Learning Unit 5: Case study to solve: Colonel Sanders

  • Knowledge of how a successful entrepreneur came to be.
  • Knowledge of the skills and experiences that can be applied to a senior entrepreneur business.
  • Ability to identify the skills and experience needed to be a senior entrepreneur.
  • Discuss how a senior entrepreneur came to be successful.
  • Willingness to use successful senior entrepreneurs’ experiences in one’s own entrepreneurship.
  • Confidence in one’s skills and experience in becoming a senior entrepreneur.

Source: https://www.quora.com/Why-is-this-image-used-as-a-logo-of-KFC

A new age for business – the story of colonel sanders

When Sanders was six years old his father passed away leaving Sanders to cook and care for his siblings. In seventh grade, Sanders dropped out of school and left home to work as a farmhand. At just 16 years old, he faked his age to enlist in the United States army. After being honourably discharged a year later, he got hired by the railway as a labourer. However, he later got fired for fighting with his co-worker. While he worked for the railway, he studied law until he ruined his legal career by getting into another fight. Sanders was forced to move back home with his mother and get a job selling life insurance. Which he then got fired for insubordination.

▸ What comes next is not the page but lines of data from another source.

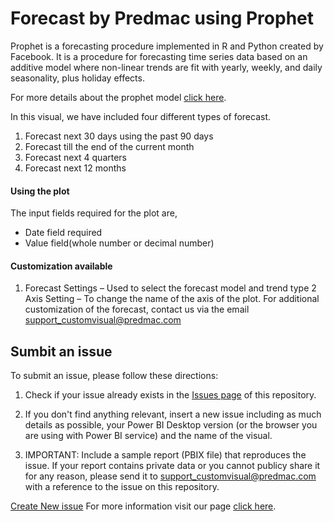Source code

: # Forecast by Predmac using Prophet
Prophet is a forecasting procedure implemented in R and Python created by Facebook. It is a procedure for forecasting time series data based on an additive model where non-linear trends are fit with yearly, weekly, and daily seasonality, plus holiday effects.

For more details about the prophet model [click here](https://facebook.github.io/prophet/docs/quick_start.html#r-api).

In this visual, we have included four different types of forecast.

1. Forecast next 30 days using the past 90 days
2. Forecast till the end of the current month
3. Forecast next 4 quarters
4. Forecast next 12 months
#### Using the plot
The input fields required for the plot are,

- Date field required
- Value field(whole number or decimal number)
#### Customization available

1. Forecast Settings – Used to select the forecast model and trend type
2 Axis Setting – To change the name of the axis of the plot.
For additional customization of the forecast, contact us via the email support_customvisual@predmac.com
## Sumbit an issue

To submit an issue, please follow these directions:

1. Check if your issue already exists in the [Issues page](https://github.com/predmactechnologies/Support_PowerBI_CustomVisual/issues) of this repository.

2. If you don't find anything relevant, insert a new issue including as much details as possible, your Power BI Desktop version (or the browser you are using with Power BI service) and the name of the visual.

3. IMPORTANT: Include a sample report (PBIX file) that reproduces the issue. If your report contains private data or you cannot publicy share it for any reason, please send it to support_customvisual@predmac.com with a reference to the issue on this repository.

[Create New issue](https://github.com/predmactechnologies/PowerBI_CustomVisual/issues)
For more information visit our page [click here](https://predmac.com/power-bi-custom-visual/).
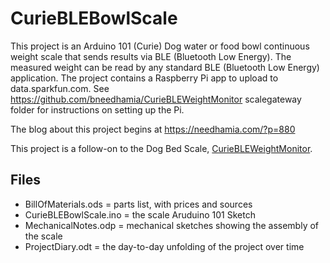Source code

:# CurieBLEBowlScale
This project is an Arduino 101 (Curie) Dog water or food bowl continuous weight scale that sends results via BLE (Bluetooth Low Energy).  The measured weight can be read by any standard BLE (Bluetooth Low Energy) application. The project contains a Raspberry Pi app to upload to data.sparkfun.com. See https://github.com/bneedhamia/CurieBLEWeightMonitor scalegateway folder for instructions on setting up the Pi.

The blog about this project begins at https://needhamia.com/?p=880

This project is a follow-on to the Dog Bed Scale, [CurieBLEWeightMonitor](https://github.com/bneedhamia/CurieBLEWeightMonitor). 

## Files
* BillOfMaterials.ods = parts list, with prices and sources
* CurieBLEBowlScale.ino = the scale Aruduino 101 Sketch
* MechanicalNotes.odp = mechanical sketches showing the assembly of the scale
* ProjectDiary.odt = the day-to-day unfolding of the project over time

In 1920, he founded a ferry boat company. Later, he tried cashing in his ferry boat business to create a lamp manufacturing company, only to find out that another company already sold a better version of his lamp. It wasn’t until age 40 that he began selling chicken dishes in a service station. As he began to advertise his food, an argument with a competitor resulted in a deadly shootout. Four years later, he bought a motel that burned to the ground along with his restaurant. Sanders rebuilt and ran a new motel until World War II forced him to close it down.

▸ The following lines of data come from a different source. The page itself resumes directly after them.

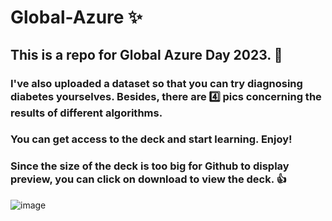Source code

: # Global-Azure :sparkles: 
## This is a repo for Global Azure Day 2023. :open_file_folder:
### I've also uploaded a dataset so that you can try diagnosing diabetes yourselves. Besides, there are 4️⃣ pics concerning the results of different algorithms. 
### You can get access to the deck and start learning. Enjoy! 

### Since the size of the deck is too big for Github to display preview, you can click on download to view the deck. :thumbsup:
![image](https://github.com/embracefailure/Global-Azure/assets/118405430/09603f16-4c18-483b-b1f4-6ef7058efe13)
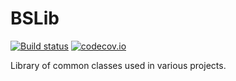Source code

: # BSLib

[![Build status](https://ci.appveyor.com/api/projects/status/6fy7j31n1jm1meqh?svg=true)](https://ci.appveyor.com/project/Serg-Norseman/BSLib)
[![codecov.io](https://codecov.io/github/Serg-Norseman/BSLib/coverage.svg?branch=master)](https://codecov.io/github/Serg-Norseman/BSLib?branch=master)

Library of common classes used in various projects.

Following the war, he tried to franchise his restaurant. His recipe was rejected 1,009 times before anyone accepted it.  Sander’s “secret recipe” was coined “Kentucky Fried Chicken” and quickly became a hit.

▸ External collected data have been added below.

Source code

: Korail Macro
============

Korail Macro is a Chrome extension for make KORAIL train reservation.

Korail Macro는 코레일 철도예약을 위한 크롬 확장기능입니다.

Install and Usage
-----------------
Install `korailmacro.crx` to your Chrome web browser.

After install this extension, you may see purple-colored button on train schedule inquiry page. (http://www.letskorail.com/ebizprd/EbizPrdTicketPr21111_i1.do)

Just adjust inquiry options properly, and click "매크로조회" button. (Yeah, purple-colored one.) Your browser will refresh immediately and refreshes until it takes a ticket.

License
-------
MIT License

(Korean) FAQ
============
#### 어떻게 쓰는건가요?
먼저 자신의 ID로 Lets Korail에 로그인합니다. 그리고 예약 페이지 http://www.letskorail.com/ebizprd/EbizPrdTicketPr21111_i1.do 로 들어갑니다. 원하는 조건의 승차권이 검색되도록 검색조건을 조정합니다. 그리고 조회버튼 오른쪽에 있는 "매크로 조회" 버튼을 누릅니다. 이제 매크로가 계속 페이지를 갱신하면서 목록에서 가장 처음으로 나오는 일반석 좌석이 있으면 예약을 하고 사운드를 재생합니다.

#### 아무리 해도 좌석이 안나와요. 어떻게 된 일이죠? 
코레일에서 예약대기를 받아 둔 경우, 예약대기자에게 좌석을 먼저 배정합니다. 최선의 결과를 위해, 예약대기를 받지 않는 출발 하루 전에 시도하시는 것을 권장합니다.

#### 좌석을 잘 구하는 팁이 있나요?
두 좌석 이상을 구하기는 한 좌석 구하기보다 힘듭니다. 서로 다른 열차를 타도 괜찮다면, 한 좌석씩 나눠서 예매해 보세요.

However, the booming restaurant was crippled when an interstate opened nearby, so Sanders sold it and pursued his dream of spreading KFC franchises and hiring KFC franchises and hiring KFC workers all across the country. After years of failures and misfortunes, Sanders finally hit it big. KFC expanded internationally, and he sold the company for 2 million dollars ($15.3 million today). Even today, Sanders remains central in KFC’s branding, and his face still appears in their logo. His goatee, white suit, and western string tie continue to symbolize delicious country-fried chicken all over the world.

STEP 1

  • Read and examine the case thoroughly.

STEP 2

  • Identify the transferrable skills and knowledge and link these to the case study.

STEP 3

  • Explore and prepare a plan for your senior entrepreneurial idea that you could then use for mentoring senior entrepreneurs.

STEP 4

  • Present your case study and plan.

TO COMPLETE EACH STEP YOU WILL NEED:

STEP 1

  • Take notes, highlight relevant facts, underline key points.

STEP 2

  • Identify 2 to 5 key skills or experiences.
  • How did they impact the Senior Entrepreneur.

STEP 3

  • Prepare a small presentation with your findings and conclusions about the case study (present in your preferred format).
  • Prepare and present your senior entrepreneurial idea that you can use for mentoring senior entrepreneurs.
  • Answer any questions asked at the end.